Official implementation of CMGAN at this GitHub link
In the terminal, run the script below
python se_cmgan.py --noisy [path/to/noisy/audio/file]
Currently, GPU inference is highly recommended for CMGAN.
Official implementation of MetricGAN+ at this GitHub link
In the terminal, run the script below
python se_metricganplus.py --noisy [path/to/noisy/audio/or/folder]
The given path will be automatically check whether it is a file or folder.
If you need to post-process the output with Perceptual Contrast Stretching (PCS), run
python se_pcs.py --noisy [folder/of/metricganplus_results]
The output of all methods above will be saved at default path. If you want to modify them, add the argument below to your script:
--saved_folder [path/to/saved/folder]
TonSpeech supports exporting MetricGAN+ to ONNX model by modifying short-time Fourier transform operator (Unfortunately, torch.stft and torch.istft are not supported in current opset version). To export onnx model, just run
python onnx.py
Dummy input is located in data
folder. Currently, you shouldn't use another dummy input because it is related to the fixed signal length of Fourier transform operator. It will be fixed soon.

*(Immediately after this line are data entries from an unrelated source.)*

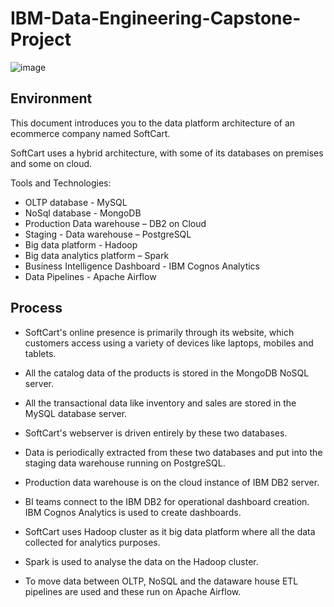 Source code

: # IBM-Data-Engineering-Capstone-Project

![image](https://user-images.githubusercontent.com/108534539/218347565-ebebee5e-3de3-427a-8370-cef5e44c3591.png)


## Environment
This document introduces you to the data platform architecture of an ecommerce company named SoftCart.

SoftCart uses a hybrid architecture, with some of its databases on premises and some on cloud.

Tools and Technologies:
- OLTP database - MySQL
- NoSql database - MongoDB
- Production Data warehouse – DB2 on Cloud
- Staging - Data warehouse – PostgreSQL
- Big data platform - Hadoop
- Big data analytics platform – Spark
- Business Intelligence Dashboard - IBM Cognos Analytics
- Data Pipelines - Apache Airflow

## Process
- SoftCart's online presence is primarily through its website, which customers access using a variety of devices like laptops, mobiles and tablets.

- All the catalog data of the products is stored in the MongoDB NoSQL server.

- All the transactional data like inventory and sales are stored in the MySQL database server.

- SoftCart's webserver is driven entirely by these two databases.

- Data is periodically extracted from these two databases and put into the staging data warehouse running on PostgreSQL.

- Production data warehouse is on the cloud instance of IBM DB2 server.

- BI teams connect to the IBM DB2 for operational dashboard creation. IBM Cognos Analytics is used to create dashboards.

- SoftCart uses Hadoop cluster as it big data platform where all the data collected for analytics purposes.

- Spark is used to analyse the data on the Hadoop cluster.

- To move data between OLTP, NoSQL and the dataware house ETL pipelines are used and these run on Apache Airflow.
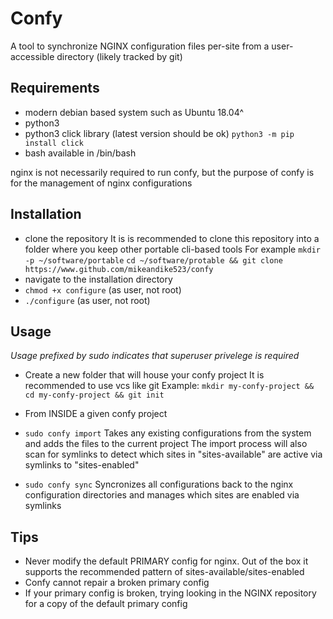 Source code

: # Confy

A tool to synchronize NGINX configuration files per-site from a user-accessible directory (likely tracked by git)

## Requirements
- modern debian based system such as Ubuntu 18.04^
- python3
- python3 click library (latest version should be ok)
  `python3 -m pip install click`
- bash available in /bin/bash


nginx is not necessarily required to run confy, but the purpose of confy is for the management of nginx configurations

## Installation
- clone the repository
  It is is recommended to clone this repository into a folder where you keep other portable cli-based tools
  For example
  `mkdir -p ~/software/portable`
  `cd ~/software/protable && git clone https://www.github.com/mikeandike523/confy`
- navigate to the installation directory
- `chmod +x configure` (as user, not root)
- `./configure` (as user, not root)

## Usage

*Usage prefixed by sudo indicates that superuser privelege is required*


- Create a new folder that will house your confy project
  It is recommended to use vcs like git
  Example:
  `mkdir my-confy-project && cd my-confy-project && git init`

- From INSIDE a given confy project
- `sudo confy import`
   Takes any existing configurations from the system and adds the files to the current project
   The import process will also scan for symlinks to detect which sites in "sites-available" are active via symlinks to "sites-enabled"
- `sudo confy sync`
   Syncronizes all configurations back to the nginx configuration directories and manages which sites are enabled via symlinks 

## Tips

- Never modify the default PRIMARY config for nginx. Out of the box it supports the recommended pattern of sites-available/sites-enabled
- Confy cannot repair a broken primary config
- If your primary config is broken, trying looking in the NGINX repository for a copy of the default primary config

Currently, TonSpeech only supports to evaluate with PESQ and STOI metric, while other methods are developing. There are some alternative ways that you can try:
- ViSQOL (Virtual Speech Quality Objective Listener): Being developed by Google. Similar to PESQ, ViSQOL evaluate the quality of audio by comparing between reference (clean) and degraded (denoised) audio and then map the result to MOS score.
- CSIG,CBAK,COVL: Popular metrics of Speech Enhancement task on paperswithcode.